CS61C Spring 2013 Project 3: Matrix Decryption

Updates

4/9/13: Added an additional picture to help explain the multiplication process.
4/15/13: Modified the benchmark to the new benchmark with a bug resolved and upgraded for new features.
4/21/13: Project3-2 extended to 4/22/13 11:59pm.

Background (If this is confusing, read the next part! The picture helps though!)

The Mediocre University CS department decided that they should try making their own form of complicated security system, and made encrypted matrix data stream to send to the students.

The students can decode these encrypted matrix data into readable decrypted matrix data, by knowing the size of the decrypted matrix and the size of the data strip, as well as the size of the padding (to hide how large the data strip is). The students use these information to find the rectangular chunk of the matrix and the diagonal chunk of the matrix.

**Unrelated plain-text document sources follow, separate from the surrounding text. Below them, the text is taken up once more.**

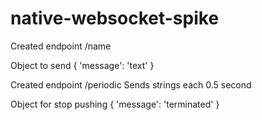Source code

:# native-websocket-spike

Created endpoint /name 

Object to send
{
    'message': 'text'
}

Created endpoint /periodic
Sends strings each 0.5 second

Object for stop pushing
{
    'message': 'terminated'
} 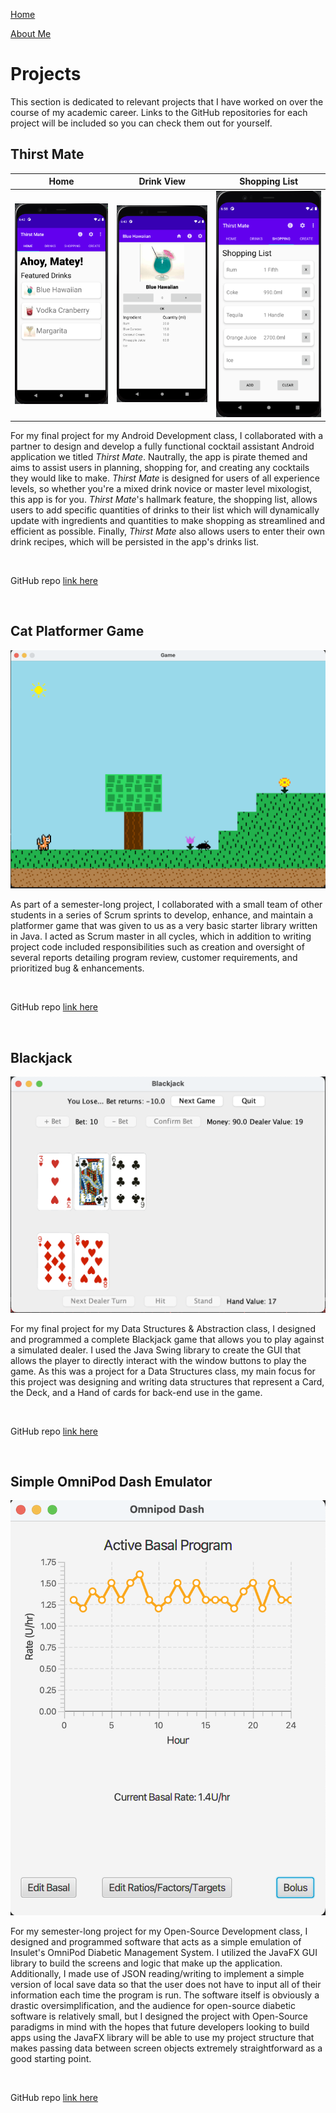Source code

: [Home](./)

[About Me](./aboutme.md)

# Projects

This section is dedicated to relevant projects that I have worked on over the course
of my academic career. Links to the GitHub repositories for each project will be included so you can
check them out for yourself.

## Thirst Mate

Home | Drink View | Shopping List
---- | ----- | --------
![thirstmatehome](./assets/images/thirstmatehome.png) | ![thirstmatedrink](./assets/images/thirstmatedrink.png) |  ![thirstmateshopping](./assets/images/thirstmateshopping.png)

For my final project for my Android Development class, I collaborated with a partner to design
and develop a fully functional cocktail assistant Android application we titled *Thirst Mate*. 
Nautrally, the app is pirate themed and aims to assist users in planning, shopping for, and creating
any cocktails they would like to make. *Thirst Mate* is designed for users of all experience levels, so whether you're
a mixed drink novice or master level mixologist, this app is for you. *Thirst Mate*'s hallmark feature, the shopping list,
allows users to add specific quantities of drinks to their list which will dynamically update with
ingredients and quantities to make shopping as streamlined and efficient as possible. Finally, *Thirst Mate* also
allows users to enter their own drink recipes, which will be persisted in the app's drinks list.

<br>

GitHub repo [link here](https://github.com/jjtheall/ThirstMate)

<br/>

## Cat Platformer Game

![cat](./assets/images/cat-platformer-game.png)

As part of a semester-long project, I collaborated with a small team of other students
in a series of Scrum sprints to develop, enhance, and maintain a platformer game that
was given to us as a very basic starter library written in Java. I acted as Scrum master in all cycles, which in addition to writing project code
included responsibilities such as creation and oversight of several reports detailing program review, customer requirements, and prioritized bug & enhancements.

<br>

GitHub repo [link here](https://github.com/mmills2/SER-225-Platformer-Game) 

<br />

## Blackjack

![blackjack](./assets/images/blackjack.png)

For my final project for my Data Structures & Abstraction class, I designed and
programmed a complete Blackjack game that allows you to play against a simulated dealer.
I used the Java Swing library to create the GUI that allows the player to directly interact
with the window buttons to play the game. As this was a project for a Data Structures class,
my main focus for this project was designing and writing data structures that represent a Card,
the Deck, and a Hand of cards for back-end use in the game.

<br>

GitHub repo [link here](https://github.com/jjtheall/Blackjack)

<br/>

## Simple OmniPod Dash Emulator

![dash](./assets/images/omnipod-dash.png)

For my semester-long project for my Open-Source Development class, I designed and programmed software that
acts as a simple emulation of Insulet's OmniPod Diabetic Management System. I utilized the JavaFX GUI library to build
the screens and logic that make up the application. Additionally, I made use of JSON reading/writing to implement a simple version
of local save data so that the user does not have to input all of their information each time the program is run. The software itself is obviously
a drastic oversimplification, and the audience for open-source diabetic software is relatively small, but I designed the project with Open-Source paradigms in mind with the hopes that future developers
looking to build apps using the JavaFX library will be able to use my project structure that makes passing data
between screen objects extremely straightforward as a good starting point. 

<br>

GitHub repo [link here](https://github.com/jjtheall/DashV1-1)

<br />
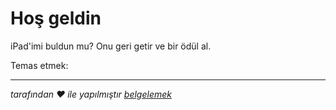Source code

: # Hoş geldin

iPad'imi buldun mu? Onu geri getir ve bir ödül al.

Temas etmek:<EMAIL>

* * *

_tarafından ❤️ ile yapılmıştır [belgelemek](https://docsify.js.org/)_
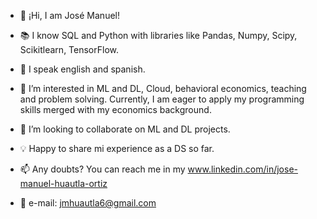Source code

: - 👋 ¡Hi, I am José Manuel!
- 📚 I know SQL and Python with libraries like Pandas, Numpy, Scipy, Scikitlearn, TensorFlow. 
- 📣 I speak english and spanish. 
- 👀 I’m interested in ML and DL, Cloud, behavioral economics, teaching and problem solving. Currently, I am eager to apply my programming skills merged with my economics background.
- 💞️ I’m looking to collaborate on ML and DL projects.
- 💡 Happy to share mi experience as a DS so far.

- 📫 Any doubts? You can reach me in my www.linkedin.com/in/jose-manuel-huautla-ortiz
- 📧 e-mail: jmhuautla6@gmail.com


 
<!---
JMhuautla/JMhuautla is a ✨ special ✨ repository because its `README.md` (this file) appears on your GitHub profile.
You can click the Preview link to take a look at your changes.
--->
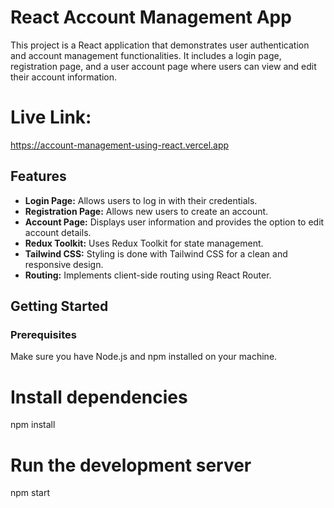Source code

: # React Account Management App

This project is a React application that demonstrates user authentication and account management functionalities. It includes a login page, registration page, and a user account page where users can view and edit their account information.

# Live Link:
https://account-management-using-react.vercel.app

## Features

- **Login Page:** Allows users to log in with their credentials.
- **Registration Page:** Allows new users to create an account.
- **Account Page:** Displays user information and provides the option to edit account details.
- **Redux Toolkit:** Uses Redux Toolkit for state management.
- **Tailwind CSS:** Styling is done with Tailwind CSS for a clean and responsive design.
- **Routing:** Implements client-side routing using React Router.

## Getting Started

### Prerequisites

Make sure you have Node.js and npm installed on your machine.

# Install dependencies
npm install

# Run the development server
npm start

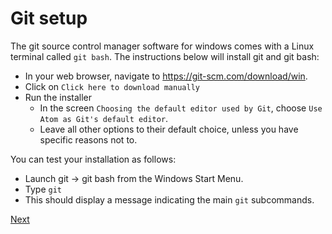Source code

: # Git setup

The git source control manager software for windows comes with a Linux terminal called `git bash`. The instructions below will install git and git bash:

- In your web browser, navigate to <https://git-scm.com/download/win>.
- Click on `Click here to download manually`
- Run the installer
  + In the screen `Choosing the default editor used by Git`, choose `Use Atom as Git's default editor`.
  + Leave all other options to their default choice, unless you have specific reasons not to.

You can test your installation as follows:

  - Launch git -> git bash from the Windows Start Menu.
  - Type `git`
  - This should display a message indicating the main `git` subcommands.

[Next](ssh_ccb.md)
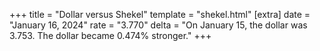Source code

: +++
title = "Dollar versus Shekel"
template = "shekel.html"
[extra]
date = "January 16, 2024"
rate = "3.770"
delta = "On January 15, the dollar was 3.753. The dollar became 0.474% stronger."
+++
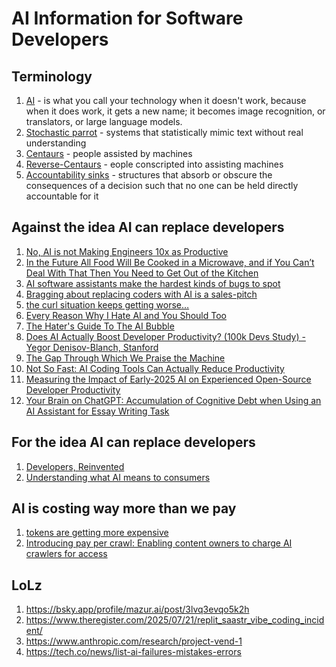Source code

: # AI Information for Software Developers

## Terminology

1. [AI](https://youtu.be/62acV11LwYw?t=1644) - is what you call your technology when it doesn't work, because when it does work, it gets a new name; it becomes image recognition, or translators, or large language models.
2. [Stochastic parrot](https://en.wikipedia.org/wiki/Stochastic_parrot) - systems that statistically mimic text without real understanding
3. [Centaurs](https://pluralistic.net/2025/08/04/bad-vibe-coding/#maximally-codelike-bugs) - people assisted by machines
4. [Reverse-Centaurs](https://pluralistic.net/2025/08/04/bad-vibe-coding/#maximally-codelike-bugs) - eople conscripted into assisting machines
5. [Accountability sinks](https://aworkinglibrary.com/writing/accountability-sinks) - structures that absorb or obscure the consequences of a decision such that no one can be held directly accountable for it


## Against the idea AI can replace developers

1. [No, AI is not Making Engineers 10x as Productive](https://colton.dev/blog/curing-your-ai-10x-engineer-imposter-syndrome/)
2. [In the Future All Food Will Be Cooked in a Microwave, and if You Can’t Deal With That Then You Need to Get Out of the Kitchen](https://www.colincornaby.me/2025/08/in-the-future-all-food-will-be-cooked-in-a-microwave-and-if-you-cant-deal-with-that-then-you-need-to-get-out-of-the-kitchen/)
3. [AI software assistants make the hardest kinds of bugs to spot](https://pluralistic.net/2025/08/04/bad-vibe-coding/#maximally-codelike-bugs)
4. [Bragging about replacing coders with AI is a sales-pitch](https://pluralistic.net/2025/08/05/ex-princes-of-labor/#hyper-criti-hype)
5. [the curl situation keeps getting worse…](https://www.youtube.com/watch?v=8w6r4MKSe4I)
6. [Every Reason Why I Hate AI and You Should Too](https://malwaretech.com/2025/08/every-reason-why-i-hate-ai.html)
7. [The Hater's Guide To The AI Bubble](https://www.wheresyoured.at/the-haters-gui/)
8. [Does AI Actually Boost Developer Productivity? (100k Devs Study) - Yegor Denisov-Blanch, Stanford](https://www.youtube.com/watch?v=tbDDYKRFjhk)
9. [The Gap Through Which We Praise the Machine](https://ferd.ca/the-gap-through-which-we-praise-the-machine.html)
10. [Not So Fast: AI Coding Tools Can Actually Reduce Productivity](https://secondthoughts.ai/p/ai-coding-slowdown)
11. [Measuring the Impact of Early-2025 AI on Experienced Open-Source Developer Productivity](https://metr.org/blog/2025-07-10-early-2025-ai-experienced-os-dev-study/)
12. [Your Brain on ChatGPT: Accumulation of Cognitive Debt when Using an AI Assistant for Essay Writing Task](https://www.media.mit.edu/publications/your-brain-on-chatgpt/)


## For the idea AI can replace developers

1. [Developers, Reinvented](https://ashtom.github.io/developers-reinvented)
2. [Understanding what AI means to consumers](https://blogs.windows.com/windowsexperience/2025/07/22/understanding-what-ai-means-to-consumers/)

## AI is costing way more than we pay

1. [tokens are getting more expensive](https://ethanding.substack.com/p/ai-subscriptions-get-short-squeezed)
2. [Introducing pay per crawl: Enabling content owners to charge AI crawlers for access](https://blog.cloudflare.com/introducing-pay-per-crawl/)

## LoLz

1. https://bsky.app/profile/mazur.ai/post/3lvq3evqo5k2h
2. https://www.theregister.com/2025/07/21/replit_saastr_vibe_coding_incident/
3. https://www.anthropic.com/research/project-vend-1
4. https://tech.co/news/list-ai-failures-mistakes-errors

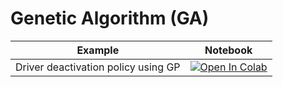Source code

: 
#  Genetic Algorithm (GA)

| Example  | Notebook  |
|---|---|
| Driver deactivation policy using GP | [![Open In Colab](https://colab.research.google.com/assets/colab-badge.svg)](https://colab.research.google.com/github/Dr-AlaaKhamis/ISE571/blob/main/4_EC_algorithms/Deactivation_Policy_GP.ipynb)   |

If the outsider does not know the size of the strip or size of the decrypted matrix, the outsider cannot obtain the correct chunks of data to actually decrypt this message, as the outsider will not be able to determine the size of the decrypted matrix or the size of the strip.

To look at it another way, the messages are decrypted by getting correct strips of information from the encrypted matrix and multiplying them like normal matrices.

However, due to the nature of these gigantic matrix messages, it can take a really long time to decrypt any non-trivial message. Therefore, the faculty of the University hired you to build a faster decrypter, given the length of the sides of encripted and decrypted matrix, as well as the decrypted matrix itself. (As the students SHOULD have all of these given information)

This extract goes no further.